Es beginnt in der U-Bahn. Die wackelnde Kamera fährt im Heute los, streift durch den Bahnhof und taucht auf der anderen Seite im Berlin der Weimarer Republik wieder auf. Da steht er, der Fabian. Neben ihm erscheint ein Mann, das Gesicht vom Krieg zerstört. Regisseur Dominik Graf hat sich in seinem neuen Film „Fabian oder Der Gang vor die Hunde“ Erich Kästners Roman von 1931 gewidmet.
Die Geschichte erzählt vom Germanisten Jakob Fabian (Tom Schilling), der seinen Job als Werbetexter in einer Zigarettenfabrik verlieren wird. Er vergnügt sich mit Alkohol und Frauen („Mein Geschmack neigt zu blond, Erfahrung spricht dagegen“) und streift mit dem unglücklich verliebten Labude (Albrecht Schuch) durchs Nachtleben. Bald lernt er Cornelia Battenberg (Saskia Rosendahl) kennen. Sie will Schauspielerin werden. Zwischen beiden entwickelt sich eine Liebe, die ganz leichtfüßig erzählt wird, mit nackten Ulkereien und zarten Dialogen. Doch die Geschichte wird tragisch enden. Wie vieles in der Zeit.

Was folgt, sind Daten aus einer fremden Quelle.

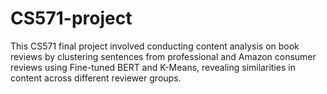 # CS571-project
This CS571 final project involved conducting content analysis on book reviews by clustering sentences from professional and Amazon consumer reviews using Fine-tuned BERT and K-Means, revealing similarities in content across different reviewer groups.

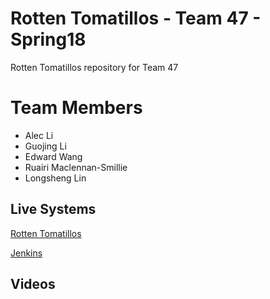# Rotten Tomatillos - Team 47 - Spring18
Rotten Tomatillos repository for Team 47

# Team Members
- Alec Li
- Guojing Li
- Edward Wang
- Ruairi Maclennan-Smillie
- Longsheng Lin

## Live Systems
[Rotten Tomatillos](http://ec2-18-188-179-210.us-east-2.compute.amazonaws.com:8080/)

[Jenkins](http://ec2-18-219-239-177.us-east-2.compute.amazonaws.com:8080/)

## Videos
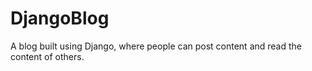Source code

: # DjangoBlog
A blog built using Django, where people can post content and read the content of others.
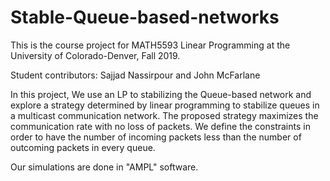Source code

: # Stable-Queue-based-networks
This is the course project for MATH5593 Linear Programming at the University of Colorado-Denver, Fall 2019. 

Student contributors: Sajjad Nassirpour and John McFarlane

In this project, We use an LP to stabilizing the Queue-based network and explore a strategy determined by linear programming to stabilize queues in a multicast communication network. The proposed strategy maximizes the communication rate with no loss of packets. We define the constraints in order to have the number of incoming packets less than the number of outcoming packets in every queue.

Our simulations are done in "AMPL" software. 
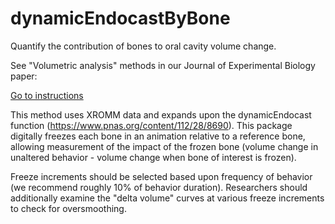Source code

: # dynamicEndocastByBone

Quantify the contribution of bones to oral cavity volume change. 

See "Volumetric analysis" methods in our Journal of Experimental Biology paper: 

[Go to instructions](https://github.com/jdlaurence/dynamicEndocastByBone/blob/main/instructions.md)

This method uses XROMM data and expands upon the dynamicEndocast function (https://www.pnas.org/content/112/28/8690). This package digitally freezes each bone in an animation relative to a reference bone, allowing measurement of the impact of the frozen bone (volume change in unaltered behavior - volume change when bone of interest is frozen). 

Freeze increments should be selected based upon frequency of behavior (we recommend roughly 10% of behavior duration). Researchers should additionally examine the "delta volume" curves at various freeze increments to check for oversmoothing.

Berlin als sündiges Kuriositätenkabinett, so zeigt es der Film auf der einen Seite. Da werden Eisblöcke zerhackt und ausgedachte sibirische Akzente genutzt. Mittendrin träumt Meret Becker in einer fantastisch heruntergekommenen Rolle von einem Männerbordell. Und während die Menschen sich nach Liebe sehnen und in Eitelkeiten untergehen, erstarkt der Nationalsozialismus.

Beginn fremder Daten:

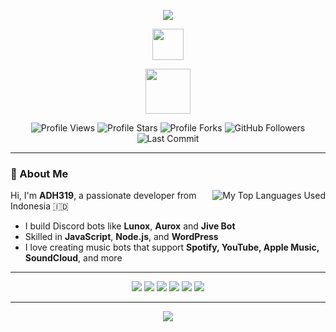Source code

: <p align="center">
  <img src="https://capsule-render.vercel.app/api?type=waving&color=gradient&height=200&section=header&text=ADH319&fontSize=80&fontAlignY=35&animation=twinkling&fontColor=gradient"/>
</p>

<p align="center">
  <a href="https://ko-fi.com/adh319" target="_blank">
    <img src="https://ko-fi.com/img/githubbutton_sm.svg" height="50"/>
  </a>
</p>

<p align="center">
  <a href="https://www.paypal.me/LunoxBot" target="_blank">
    <img src="https://raw.githubusercontent.com/andreostrovsky/donate-with-paypal/925c5a9e397363c6f7a477973fdeed485df5fdd9/blue.svg" height="72"/>
  </a>
</p>

<div align="center">
  <img src="https://komarev.com/ghpvc/?username=adh319&label=Profile%20Views&color=008042&style=for-the-badge" alt="Profile Views"/>
  <img src="https://img.shields.io/badge/dynamic/json?&label=Total%20Stars&color=008042&style=for-the-badge&query=%24.stars&url=https://api.github-star-counter.workers.dev/user/adh319" alt="Profile Stars"/>
  <img src="https://img.shields.io/badge/dynamic/json?&label=Total%20Forks&color=008042&style=for-the-badge&query=%24.forks&url=https://api.github-star-counter.workers.dev/user/adh319" alt="Profile Forks"/>
  <img src="https://img.shields.io/github/followers/adh319?label=Followers&style=for-the-badge&color=008042" alt="GitHub Followers"/>
  <img src="https://img.shields.io/github/last-commit/adh319/Lunox?label=Last%20Commit&style=for-the-badge&color=008042" alt="Last Commit"/>
</div>

---

### 👋 About Me

<img align="right" alt="My Top Languages Used" src="https://github-readme-stats.vercel.app/api/top-langs/?username=adh319&theme=github_dark&show_icons=true&layout=compact&border_color=21262d&border_radius=6" />

Hi, I'm **ADH319**, a passionate developer from Indonesia 🇮🇩

- I build Discord bots like **Lunox**, **Aurox** and **Jive Bot**
- Skilled in **JavaScript**, **Node.js**, and **WordPress**
- I love creating music bots that support **Spotify, YouTube, Apple Music, SoundCloud**, and more

---

<div align="center">

  <img src="https://img.shields.io/badge/-JavaScript-05122A?style=flat&logo=javascript"/>
  <img src="https://img.shields.io/badge/-Node.js-05122A?style=flat&logo=node.js"/>
  <img src="https://img.shields.io/badge/-Discord.js-05122A?style=flat&logo=discord"/>
  <img src="https://img.shields.io/badge/-WordPress-05122A?style=flat&logo=wordpress"/>
  <img src="https://img.shields.io/badge/-MongoDB-05122A?style=flat&logo=mongodb"/>
  <img src="https://img.shields.io/badge/-Git-05122A?style=flat&logo=git"/>

</div>

---

<p align="center">
  <img src="https://github-readme-stats.vercel.app/api?username=adh319&show_icons=true&theme=tokyonight&hide_border=true&hide_title=true"/>
</p>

Der Film hat ein quadratischeres Bildformat. Man sieht einen Zusammenschnitt aus historischen Aufnahmen und gespielten Szenen, aus lauter Musik und leisen Dialogen. So entsteht eine durchaus faszinierende Collage. Allerdings hat der 176-Minüter seine Längen und will mit all den Stilmitteln zu viel.

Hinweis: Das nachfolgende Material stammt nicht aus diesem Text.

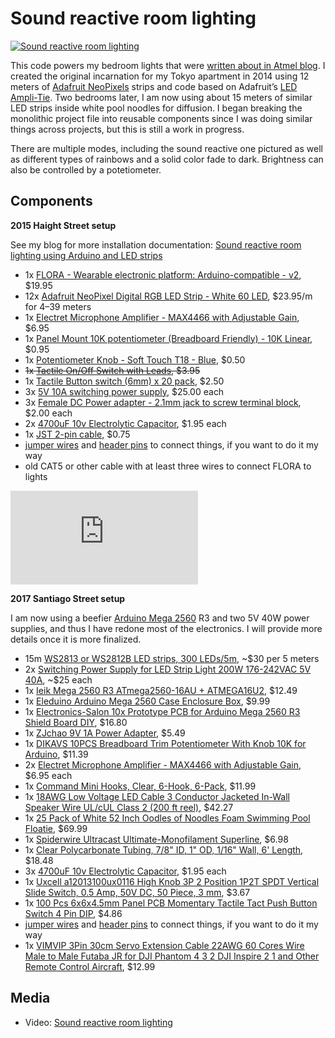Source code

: # Sound reactive room lighting

[![Sound reactive room lighting](/../files/images/ceiling-888.gif?raw=true "Sound reactive room lighting")](#sound-reactive-room-lighting)

This code powers my bedroom lights that were [written about in Atmel blog](https://atmelcorporation.wordpress.com/category/cool-things/page/4/). I created the original incarnation for my Tokyo apartment in 2014 using 12 meters of [Adafruit NeoPixels](https://www.adafruit.com/category/168) strips and code based on Adafruit’s [LED Ampli-Tie](https://learn.adafruit.com/led-ampli-tie/overview). Two bedrooms later, I am now using about 15 meters of similar LED strips inside white pool noodles for diffusion. I began breaking the monolithic project file into reusable components since I was doing similar things across projects, but this is still a work in progress.

There are multiple modes, including the sound reactive one pictured as well as different types of rainbows and a solid color fade to dark. Brightness can also be controlled by a potetiometer.

## Components

**2015 Haight Street setup**

See my blog for more installation documentation: [Sound reactive room lighting using Arduino and LED strips](https://votecharlie.com/blog/2016/02/sound-reactive-room-lighting-using-arduino-and-led-strips.html)

* 1x [FLORA - Wearable electronic platform: Arduino-compatible - v2][659], $19.95
* 12x [Adafruit NeoPixel Digital RGB LED Strip - White 60 LED][1138], $23.95/m for 4–39 meters
* 1x [Electret Microphone Amplifier - MAX4466 with Adjustable Gain][1063], $6.95
* 1x [Panel Mount 10K potentiometer (Breadboard Friendly) - 10K Linear][562], $0.95 
* 1x [Potentiometer Knob - Soft Touch T18 - Blue][2048], $0.50
* <del>1x [Tactile On/Off Switch with Leads][1092], $3.95</del>
* 1x [Tactile Button switch (6mm) x 20 pack][367], $2.50
* 3x [5V 10A switching power supply][658], $25.00 each
* 3x [Female DC Power adapter - 2.1mm jack to screw terminal block][368], $2.00 each
* 2x [4700uF 10v Electrolytic Capacitor][1589], $1.95 each
* 1x [JST 2-pin cable][261], $0.75
* [jumper wires][wires] and [header pins][header] to connect things, if you want to do it my way
* old CAT5 or other cable with at least three wires to connect FLORA to lights

![room lights diagram](https://votecharlie.com/rsc/t/h.mb?src=%2Fblog%2F2016%2F02%2Froom_lights_diagram.png&w=1000&h=1800&hash=d95f3fe2e954eeaf5155d5f7cd850b50)

**2017 Santiago Street setup**

I am now using a beefier [Arduino Mega 2560](https://www.arduino.cc/en/Main/arduinoBoardMega2560) R3 and two 5V 40W power supplies, and thus I have redone most of the electronics. I will provide more details once it is more finalized.

* 15m [WS2813 or WS2812B LED strips, 300 LEDs/5m](http://amzn.to/2r2SkCE), ~$30 per 5 meters
* 2x [Switching Power Supply for LED Strip Light 200W 176-242VAC 5V 40A](http://amzn.to/2qcK7dK), ~$25 each
* 1x [Ieik Mega 2560 R3 ATmega2560-16AU + ATMEGA16U2](http://amzn.to/2rbEknj), $12.49
* 1x [Eleduino Arduino Mega 2560 Case Enclosure Box](http://amzn.to/2pHIemW), $9.99
* 1x [Electronics-Salon 10x Prototype PCB for Arduino Mega 2560 R3 Shield Board DIY](http://amzn.to/2qCbqjq), $16.80
* 1x [ZJchao 9V 1A Power Adapter](http://amzn.to/2qcF8dm), $5.49
* 1x [DIKAVS 10PCS Breadboard Trim Potentiometer With Knob 10K for Arduino](http://amzn.to/2qC3tut), $11.39
* 2x [Electret Microphone Amplifier - MAX4466 with Adjustable Gain][1063], $6.95 each
* 1x [Command Mini Hooks, Clear, 6-Hook, 6-Pack](http://amzn.to/2qCcPpX), $11.99
* 1x [18AWG Low Voltage LED Cable 3 Conductor Jacketed In-Wall Speaker Wire UL/cUL Class 2 (200 ft reel)](http://amzn.to/2pHGslD), $42.27
* 1x [25 Pack of White 52 Inch Oodles of Noodles Foam Swimming Pool Floatie](http://amzn.to/2qC79wm), $69.99
* 1x [Spiderwire Ultracast Ultimate-Monofilament Superline](http://amzn.to/2r34Dix), $6.98
* 1x [Clear Polycarbonate Tubing, 7/8" ID, 1" OD, 1/16" Wall, 6' Length](http://amzn.to/2r2WWso), $18.48
* 3x [4700uF 10v Electrolytic Capacitor][1589], $1.95 each
* 1x [Uxcell a12013100ux0116 High Knob 3P 2 Position 1P2T SPDT Vertical Slide Switch, 0.5 Amp, 50V DC, 50 Piece, 3 mm](http://amzn.to/2qC3bni), $3.67
* 1x [100 Pcs 6x6x4.5mm Panel PCB Momentary Tactile Tact Push Button Switch 4 Pin DIP](http://amzn.to/2r38hsz), $4.86
* [jumper wires][wires] and [header pins][header] to connect things, if you want to do it my way
* 1x [VIMVIP 3Pin 30cm Servo Extension Cable 22AWG 60 Cores Wire Male to Male Futaba JR for DJI Phantom 4 3 2 DJI Inspire 2 1 and Other Remote Control Aircraft](http://amzn.to/2pHL8Hn), $12.99

## Media

* Video: [Sound reactive room lighting](https://vimeo.com/154562012)


[blog]: https://votecharlie.com/blog/2016/02/sound-reactivity-restored-to-room-lighting.html
[pins]: http://amzn.to/2rbveXI
[fritlib]: https://github.com/adafruit/Fritzing-Library
[frit]: http://fritzing.org/home/
[header]: http://amzn.to/2r3ercm
[wires]: https://www.adafruit.com/categories/306
[bm]: https://votecharlie.com/blog/adventures/burning-man/
[guide]: https://learn.adafruit.com/adafruit-neopixel-uberguide/overview
[1092]: https://www.adafruit.com/products/1092
[2048]: https://www.adafruit.com/products/2048
[562]: https://www.adafruit.com/products/562
[1138]: https://www.adafruit.com/products/1138
[368]: https://www.adafruit.com/products/368
[261]: https://www.adafruit.com/products/261
[658]: https://www.adafruit.com/products/658
[659]: https://www.adafruit.com/products/659
[1063]: https://www.adafruit.com/products/1063
[1589]: https://www.adafruit.com/products/1589
[amplitie]: https://learn.adafruit.com/led-ampli-tie
[367]: https://www.adafruit.com/products/367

Regisseur Dominik Graf hat sich nicht zum ersten Mal einen historischen Stoff vorgenommen – mit „Die geliebten Schwestern“ schaute er aufs Weimar im 18. Jahrhundert. In seinem fast drei Stunden langen „Fabian“ erzählt er nun vordergründig eine romantische Geschichte, fragt aber auch, welchem Kompass man im Leben folgen will. Kann man als moralischer Mensch in einer unmoralischen Welt bestehen? Tom Schilling, Saskia Rosendahl und Albrecht Schuch – mit ihnen ist dafür eine tolle Besetzung gefunden worden.
Der Nachsatz „Der Gang vor die Hunde“ – mit diesem Titel ist Kästners Roman vor einigen Jahren in einer unzensierten Fassung noch einmal erschienen – deutet die Antwort schon an. „Ein Nachbar schläft, ein andrer klagt. Ein Dritter redet viel“, heißt es in einer Filmszene. „Stationen werden angesagt. Der Zug, der durch die Jahre jagt, kommt niemals an sein Ziel.“ JULIA KILIAN
„Fabian oder Der Gang vor die Hunde“
mit Tom Schilling, Saskia Rosendahl, Albrecht Schuch
Regie: Dominik Graf
Laufzeit: 176 Minuten
Annehmbar (((;;
Dieser Film könnte Ihnen gefallen, wenn Sie Erich Kästners Roman „Fabian“ mochten.